Malgré les forfaits "regrettables et tristes" de certains "cadres" comme Teddy Tamgho et Mehdi Baala, Ghani Yalouz est persuadé que Christophe Lemaitre au sprint et Renaud Lavillenie à la perche porteront haut les couleurs françaises à Londres.

"Christophe a l'air de sentir plutôt bien, serein. L'opposition, que cela soit sur 100m ou sur 200m sera très dure. Mais c'est un garçon qui ne se pose pas de questions, qui n'a pas de complexe", dit-il à propos du sprinteur d'Aix-les-Bains.

"Il a en lui une espèce de 'fighting spirit' qui peut l'emmener très loin. J'espère bien qu'il fera une médaille. Il a terminé quatrième du 100m aux Mondiaux de Daegu, troisième du 200m. Il n'y va pas en tant que spectateur ou alors juste pour prendre son accréditation et ses équipements."

Pour Renaud Lavillenie, Ghani Yalouz est tout aussi confiant.

"Il a démontré qu'il savait être très régulier. C'est un battant qui arrive toujours à se dépasser. Il est très souvent sur les podiums et à Londres, même si le concours de la perche est toujours aléatoire, il sera l'un des favoris", pense-t-il à propos du Clermontois.

Du côté des surprises et des nouveaux visages, le DTN pense que le public français va certainement apprendre à découvrir et à aimer la nouvelle championne d'Europe du saut en longueur Eloyse Lesueur, "une fille exceptionnelle, extraordinaire qui se frottera à Londres à un niveau très relevé".

"Après, il y en a beaucoup d'autres qui peuvent jouer les outsiders. Je pense notamment à Antoinette Nana Djimou Ida à l'heptathlon, à Vanessa Boslak à la perche, à Garfield Darien sur 110m haies et aux relais, bien entendu."

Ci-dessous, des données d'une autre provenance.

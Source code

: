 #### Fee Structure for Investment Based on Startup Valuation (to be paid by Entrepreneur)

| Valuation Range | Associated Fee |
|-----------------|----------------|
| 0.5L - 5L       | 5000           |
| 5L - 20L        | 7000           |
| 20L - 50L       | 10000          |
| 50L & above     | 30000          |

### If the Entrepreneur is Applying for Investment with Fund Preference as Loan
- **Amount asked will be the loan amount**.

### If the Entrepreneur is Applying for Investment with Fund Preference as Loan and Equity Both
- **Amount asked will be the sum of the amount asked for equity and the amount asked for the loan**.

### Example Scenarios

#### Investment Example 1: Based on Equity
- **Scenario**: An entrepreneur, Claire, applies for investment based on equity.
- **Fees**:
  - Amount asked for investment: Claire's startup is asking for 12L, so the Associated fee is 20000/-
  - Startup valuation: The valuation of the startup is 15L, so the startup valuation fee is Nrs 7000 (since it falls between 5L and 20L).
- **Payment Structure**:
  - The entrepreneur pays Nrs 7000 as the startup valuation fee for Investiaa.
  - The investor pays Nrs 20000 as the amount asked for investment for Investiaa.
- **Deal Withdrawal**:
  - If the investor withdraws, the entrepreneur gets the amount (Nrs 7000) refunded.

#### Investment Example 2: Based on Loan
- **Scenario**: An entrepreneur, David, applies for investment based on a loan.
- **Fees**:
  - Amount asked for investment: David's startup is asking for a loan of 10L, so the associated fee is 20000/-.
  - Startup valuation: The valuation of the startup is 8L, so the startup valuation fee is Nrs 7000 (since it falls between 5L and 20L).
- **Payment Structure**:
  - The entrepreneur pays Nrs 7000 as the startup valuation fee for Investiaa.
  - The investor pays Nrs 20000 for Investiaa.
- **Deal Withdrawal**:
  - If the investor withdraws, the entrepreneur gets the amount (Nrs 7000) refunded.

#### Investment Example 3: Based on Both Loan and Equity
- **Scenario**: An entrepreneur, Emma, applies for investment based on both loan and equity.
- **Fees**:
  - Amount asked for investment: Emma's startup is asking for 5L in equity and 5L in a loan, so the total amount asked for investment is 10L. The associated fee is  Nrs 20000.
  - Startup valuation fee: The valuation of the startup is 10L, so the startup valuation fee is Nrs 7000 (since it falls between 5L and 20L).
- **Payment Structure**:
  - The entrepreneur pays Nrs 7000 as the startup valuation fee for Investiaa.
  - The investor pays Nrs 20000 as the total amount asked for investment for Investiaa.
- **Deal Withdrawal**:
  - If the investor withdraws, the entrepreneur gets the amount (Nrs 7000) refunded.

Conscient qu'aucun détail ne doit être négligé dans ce genre de compétition, la FFA a décidé de placer ses athlètes dans les meilleures conditions à Londres, notamment sur le plan psychologique.

"On a décidé de privilégier leur environnement et de faire en sorte qu'un maximum d'entre eux, environ une trentaine, puissent avoir leur entraîneur personnel sur place. Nous sommes une des seules fédérations à faire cela", explique Ghani Yalouz.

"On va faire le maximum pour accompagner au mieux les athlètes. On va notamment les faire partir à J-3, J-4, histoire qu'ils ne tournent pas en rond au village olympique et qu'ils soient dans le meilleur environnement possible."